The output image J could exhibit ringing introduced by the discrete Fourier transform used in the algorithm. To reduce the ringing, use I = edgetaper(I,PSF) before calling deconvblind.

## Resuming Deconvolution

You can use deconvblind to perform a deconvolution that starts where a previous deconvolution stopped. To use this feature, pass the input image I and the initial guess at the PSF, INITPSF, as cell arrays: {I} and {INITPSF}. When you do, the deconvblind function returns the output image J and the restored point-spread function, PSF, as cell arrays, which can then be passed as the input arrays into the next deconvblind call. The output cell array J contains four elements:

J{1} contains I, the original image.

J{2} contains the result of the last iteration.

J{3} contains the result of the next-to-last iteration.
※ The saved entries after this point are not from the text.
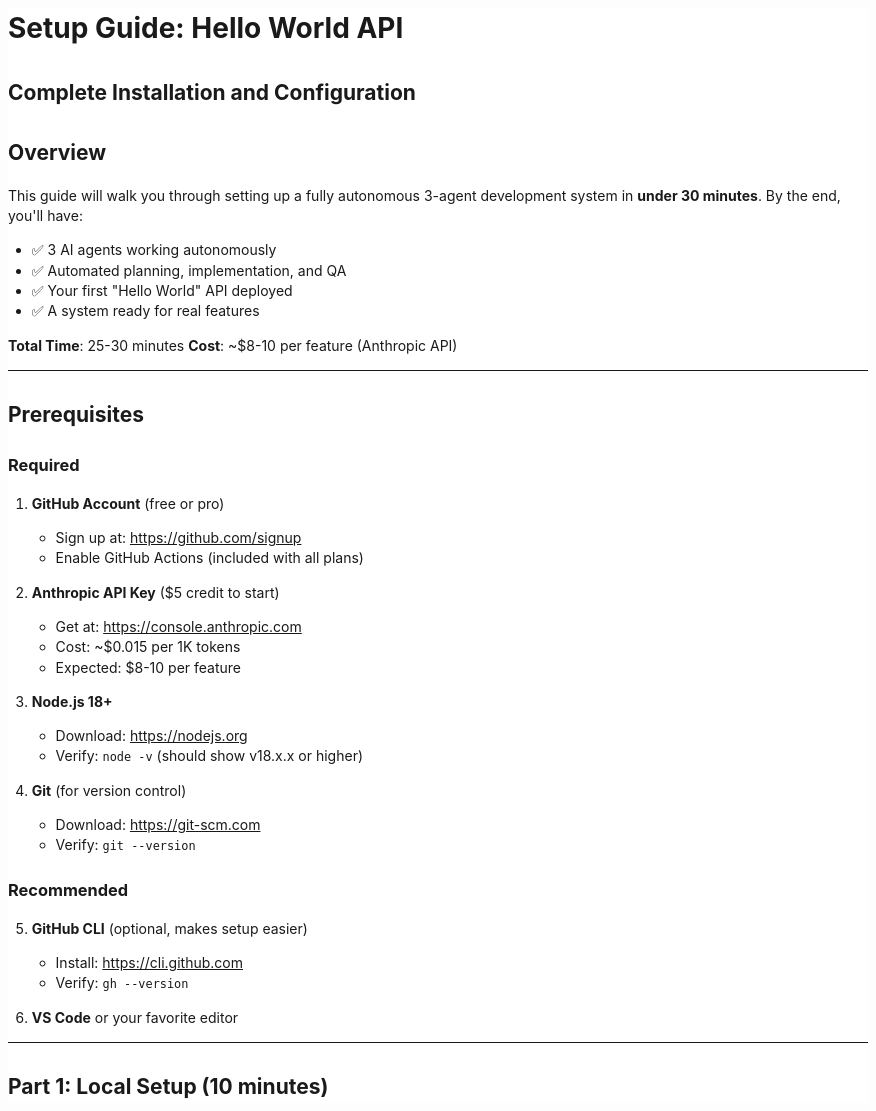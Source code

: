 # Setup Guide: Hello World API
## Complete Installation and Configuration

## Overview

This guide will walk you through setting up a fully autonomous 3-agent development system in **under 30 minutes**. By the end, you'll have:

- ✅ 3 AI agents working autonomously
- ✅ Automated planning, implementation, and QA
- ✅ Your first "Hello World" API deployed
- ✅ A system ready for real features

**Total Time**: 25-30 minutes
**Cost**: ~$8-10 per feature (Anthropic API)

---

## Prerequisites

### Required

1. **GitHub Account** (free or pro)
   - Sign up at: https://github.com/signup
   - Enable GitHub Actions (included with all plans)

2. **Anthropic API Key** ($5 credit to start)
   - Get at: https://console.anthropic.com
   - Cost: ~$0.015 per 1K tokens
   - Expected: $8-10 per feature

3. **Node.js 18+**
   - Download: https://nodejs.org
   - Verify: `node -v` (should show v18.x.x or higher)

4. **Git** (for version control)
   - Download: https://git-scm.com
   - Verify: `git --version`

### Recommended

5. **GitHub CLI** (optional, makes setup easier)
   - Install: https://cli.github.com
   - Verify: `gh --version`

6. **VS Code** or your favorite editor

---

## Part 1: Local Setup (10 minutes)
J{4} is an array generated by the iterative algorithm.

## Class Support

I and INITPSF can be uint8, uint16, int16, single, or double. DAMPAR and READOUT must have the same class as the input image. Other inputs have to be double. The output image J (or the first array of the output cell) has the same class as the input image I. The output PSF is double.

## Examples

collapse all

Create a sample image with noise.

% Set the random number generator back to its default settings for
% consistency in results.
rng default;

I = checkerboard(8);
PSF = fspecial('gaussian',7,10);
V = .0001;
BlurredNoisy = imnoise(imfilter(I,PSF),'gaussian',0,V);

Create a weight array to specify which pixels are included in processing.

WT = zeros(size(I));
WT(5:end-4,5:end-4) = 1;
INITPSF = ones(size(PSF));

Perform blind deconvolution.

[J P] = deconvblind(BlurredNoisy,INITPSF,20,10*sqrt(V),WT);

Display the results.

subplot(221);imshow(BlurredNoisy);
title('A = Blurred and Noisy');
subplot(222);imshow(PSF,[]);
title('True PSF');
subplot(223);imshow(J);
title('Deblurred Image');
subplot(224);imshow(P,[]);
title('Recovered PSF');

## References

[1] D.S.C. Biggs and M. Andrews, Acceleration of iterative image restoration algorithms, Applied Optics, Vol. 36, No. 8, 1997.

[2] R.J. Hanisch, R.L. White, and R.L. Gilliland, Deconvolutions of Hubble Space Telescope Images and Spectra, Deconvolution of Images and Spectra, Ed. P.A. Jansson, 2nd ed., Academic Press, CA, 1997.

[3] Timothy J. Holmes, et al, Light Microscopic Images Reconstructed by Maximum Likelihood Deconvolution, Handbook of Biological Confocal Microscopy, Ed. James B. Pawley, Plenum Press, New York, 1995.